Instructions for the task: Go through the records and extract every line with the word "property".

=== Begin Enclosure ===

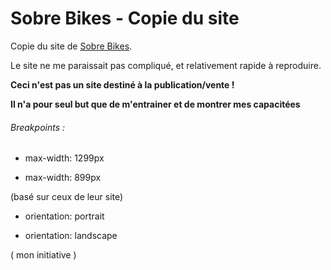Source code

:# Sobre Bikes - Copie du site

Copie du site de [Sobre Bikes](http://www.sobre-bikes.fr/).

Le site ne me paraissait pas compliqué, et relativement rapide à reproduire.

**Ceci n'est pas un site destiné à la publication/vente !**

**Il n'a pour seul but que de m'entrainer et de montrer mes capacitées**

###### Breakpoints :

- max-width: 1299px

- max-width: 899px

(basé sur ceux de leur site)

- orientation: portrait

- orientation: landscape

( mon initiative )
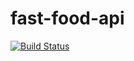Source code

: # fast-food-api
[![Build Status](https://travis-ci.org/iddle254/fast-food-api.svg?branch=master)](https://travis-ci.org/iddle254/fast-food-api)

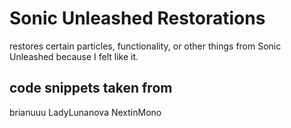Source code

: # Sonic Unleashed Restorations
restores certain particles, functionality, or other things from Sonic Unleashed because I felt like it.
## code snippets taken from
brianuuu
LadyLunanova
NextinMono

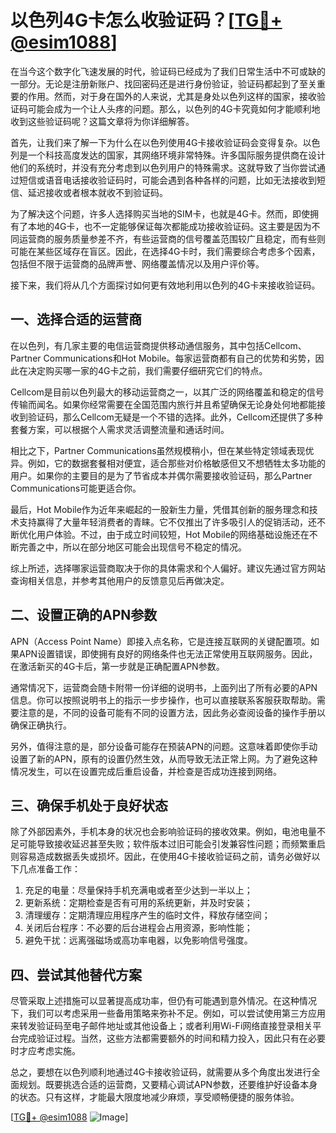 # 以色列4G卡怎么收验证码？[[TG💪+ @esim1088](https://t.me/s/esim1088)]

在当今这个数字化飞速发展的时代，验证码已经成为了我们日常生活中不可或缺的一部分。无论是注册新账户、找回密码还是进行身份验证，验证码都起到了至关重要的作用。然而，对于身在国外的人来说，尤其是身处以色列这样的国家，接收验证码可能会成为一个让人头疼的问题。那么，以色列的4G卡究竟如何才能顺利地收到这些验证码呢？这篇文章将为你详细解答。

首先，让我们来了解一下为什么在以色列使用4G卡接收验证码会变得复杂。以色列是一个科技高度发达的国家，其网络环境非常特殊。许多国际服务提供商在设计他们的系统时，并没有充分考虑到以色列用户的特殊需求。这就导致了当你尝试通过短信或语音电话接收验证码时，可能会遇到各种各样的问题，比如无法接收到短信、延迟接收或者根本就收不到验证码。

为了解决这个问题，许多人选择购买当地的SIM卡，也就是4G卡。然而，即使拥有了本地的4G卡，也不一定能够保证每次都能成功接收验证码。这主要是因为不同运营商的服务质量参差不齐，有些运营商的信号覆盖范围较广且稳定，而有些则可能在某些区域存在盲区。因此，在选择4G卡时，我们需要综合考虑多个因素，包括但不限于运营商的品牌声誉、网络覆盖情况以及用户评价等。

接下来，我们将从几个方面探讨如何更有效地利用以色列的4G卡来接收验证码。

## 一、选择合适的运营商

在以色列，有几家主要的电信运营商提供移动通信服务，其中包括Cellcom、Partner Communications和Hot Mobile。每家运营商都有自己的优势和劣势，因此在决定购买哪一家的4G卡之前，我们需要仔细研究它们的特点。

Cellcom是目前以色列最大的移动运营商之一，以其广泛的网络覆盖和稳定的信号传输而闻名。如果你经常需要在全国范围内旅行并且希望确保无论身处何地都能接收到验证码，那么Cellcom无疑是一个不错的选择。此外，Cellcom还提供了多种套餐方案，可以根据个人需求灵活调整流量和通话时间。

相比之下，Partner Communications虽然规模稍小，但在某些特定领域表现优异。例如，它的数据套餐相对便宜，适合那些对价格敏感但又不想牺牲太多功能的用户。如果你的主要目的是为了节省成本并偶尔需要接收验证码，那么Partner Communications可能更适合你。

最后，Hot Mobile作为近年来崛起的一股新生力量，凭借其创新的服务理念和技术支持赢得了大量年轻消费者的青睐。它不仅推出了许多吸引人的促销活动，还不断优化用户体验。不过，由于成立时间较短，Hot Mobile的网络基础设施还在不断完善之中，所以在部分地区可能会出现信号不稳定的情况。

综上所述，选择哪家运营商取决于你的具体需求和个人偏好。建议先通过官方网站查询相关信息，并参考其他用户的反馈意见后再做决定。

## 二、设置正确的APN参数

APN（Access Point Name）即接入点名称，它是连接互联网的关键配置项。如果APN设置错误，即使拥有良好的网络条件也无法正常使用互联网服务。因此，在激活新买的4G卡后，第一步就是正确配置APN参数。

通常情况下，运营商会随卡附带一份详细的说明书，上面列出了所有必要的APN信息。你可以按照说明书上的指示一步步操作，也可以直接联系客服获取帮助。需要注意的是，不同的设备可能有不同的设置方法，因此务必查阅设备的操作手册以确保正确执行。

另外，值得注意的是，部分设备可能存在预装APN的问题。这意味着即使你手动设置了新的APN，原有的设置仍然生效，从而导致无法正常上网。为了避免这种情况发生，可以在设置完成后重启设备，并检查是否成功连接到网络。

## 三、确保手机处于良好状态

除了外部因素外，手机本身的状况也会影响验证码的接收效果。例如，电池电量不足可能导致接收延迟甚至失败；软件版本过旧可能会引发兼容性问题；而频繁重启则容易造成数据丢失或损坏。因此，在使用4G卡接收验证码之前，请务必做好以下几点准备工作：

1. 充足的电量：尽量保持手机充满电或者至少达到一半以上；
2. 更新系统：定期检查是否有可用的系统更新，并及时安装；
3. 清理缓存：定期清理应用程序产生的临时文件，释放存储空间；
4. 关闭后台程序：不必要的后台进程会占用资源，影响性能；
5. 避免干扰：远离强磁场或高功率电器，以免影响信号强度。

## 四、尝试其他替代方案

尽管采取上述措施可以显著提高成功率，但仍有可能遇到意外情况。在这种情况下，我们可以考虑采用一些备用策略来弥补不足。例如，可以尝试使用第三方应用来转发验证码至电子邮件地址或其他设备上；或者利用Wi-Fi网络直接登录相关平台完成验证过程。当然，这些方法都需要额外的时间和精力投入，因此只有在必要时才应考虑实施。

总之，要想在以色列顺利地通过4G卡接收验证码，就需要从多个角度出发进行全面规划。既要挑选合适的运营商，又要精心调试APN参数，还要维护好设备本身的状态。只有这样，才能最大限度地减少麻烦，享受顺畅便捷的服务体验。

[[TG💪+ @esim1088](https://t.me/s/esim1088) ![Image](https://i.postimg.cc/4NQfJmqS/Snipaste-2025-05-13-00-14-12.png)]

=== End Enclosure ===
=== Begin Enclosure ===

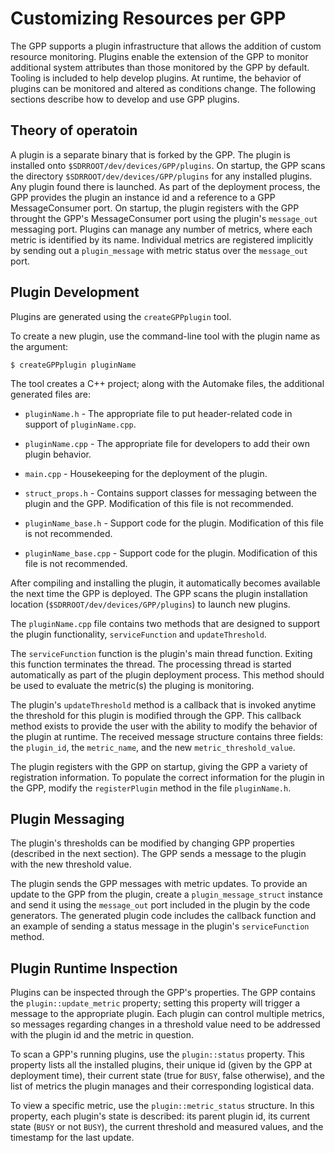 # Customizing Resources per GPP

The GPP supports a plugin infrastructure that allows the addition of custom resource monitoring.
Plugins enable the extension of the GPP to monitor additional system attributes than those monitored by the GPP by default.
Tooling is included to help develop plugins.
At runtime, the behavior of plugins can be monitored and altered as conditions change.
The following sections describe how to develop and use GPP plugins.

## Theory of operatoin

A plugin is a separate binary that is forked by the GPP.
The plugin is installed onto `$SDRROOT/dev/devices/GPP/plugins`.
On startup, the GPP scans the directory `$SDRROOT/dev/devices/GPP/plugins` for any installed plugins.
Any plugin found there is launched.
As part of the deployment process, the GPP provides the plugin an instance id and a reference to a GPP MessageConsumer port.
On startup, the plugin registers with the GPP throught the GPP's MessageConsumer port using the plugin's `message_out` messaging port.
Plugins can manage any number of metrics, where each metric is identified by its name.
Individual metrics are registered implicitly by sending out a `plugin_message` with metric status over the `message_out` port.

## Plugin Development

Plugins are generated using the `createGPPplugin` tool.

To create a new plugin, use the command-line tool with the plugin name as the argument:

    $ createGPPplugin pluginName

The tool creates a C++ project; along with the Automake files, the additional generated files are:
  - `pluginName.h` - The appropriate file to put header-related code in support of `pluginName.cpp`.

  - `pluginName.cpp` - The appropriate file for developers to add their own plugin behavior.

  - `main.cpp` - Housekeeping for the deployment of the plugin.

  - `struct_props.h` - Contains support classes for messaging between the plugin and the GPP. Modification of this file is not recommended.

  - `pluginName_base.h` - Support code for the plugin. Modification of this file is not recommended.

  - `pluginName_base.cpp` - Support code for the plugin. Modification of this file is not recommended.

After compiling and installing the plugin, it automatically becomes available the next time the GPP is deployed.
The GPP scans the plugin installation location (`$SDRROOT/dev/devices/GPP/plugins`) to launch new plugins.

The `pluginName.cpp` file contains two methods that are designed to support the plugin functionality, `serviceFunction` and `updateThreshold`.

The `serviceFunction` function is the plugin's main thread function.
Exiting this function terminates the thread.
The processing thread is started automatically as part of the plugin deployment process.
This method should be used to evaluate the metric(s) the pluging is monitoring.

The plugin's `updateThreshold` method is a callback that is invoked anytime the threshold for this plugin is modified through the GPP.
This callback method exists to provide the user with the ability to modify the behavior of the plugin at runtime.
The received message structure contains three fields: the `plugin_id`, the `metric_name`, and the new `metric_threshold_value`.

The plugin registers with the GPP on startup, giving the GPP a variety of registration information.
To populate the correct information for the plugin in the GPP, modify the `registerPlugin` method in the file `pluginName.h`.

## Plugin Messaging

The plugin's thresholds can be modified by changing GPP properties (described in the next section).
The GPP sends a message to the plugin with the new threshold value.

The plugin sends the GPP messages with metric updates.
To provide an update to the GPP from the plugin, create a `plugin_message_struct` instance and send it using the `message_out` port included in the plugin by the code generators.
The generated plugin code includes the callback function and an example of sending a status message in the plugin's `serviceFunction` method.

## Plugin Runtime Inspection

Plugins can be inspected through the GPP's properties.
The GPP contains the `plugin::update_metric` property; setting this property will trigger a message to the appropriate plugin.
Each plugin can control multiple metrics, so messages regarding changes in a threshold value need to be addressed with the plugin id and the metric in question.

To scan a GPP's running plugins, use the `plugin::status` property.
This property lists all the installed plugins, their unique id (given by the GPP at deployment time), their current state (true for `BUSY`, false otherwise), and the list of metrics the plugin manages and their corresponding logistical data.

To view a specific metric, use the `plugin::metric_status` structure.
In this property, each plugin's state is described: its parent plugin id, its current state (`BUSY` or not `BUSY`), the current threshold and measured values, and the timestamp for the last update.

=== End Enclosure ===

The completed task:
The GPP contains the `plugin::update_metric` property; setting this property will trigger a message to the appropriate plugin.
To scan a GPP's running plugins, use the `plugin::status` property.
This property lists all the installed plugins, their unique id (given by the GPP at deployment time), their current state (true for `BUSY`, false otherwise), and the list of metrics the plugin manages and their corresponding logistical data.
In this property, each plugin's state is described: its parent plugin id, its current state (`BUSY` or not `BUSY`), the current threshold and measured values, and the timestamp for the last update.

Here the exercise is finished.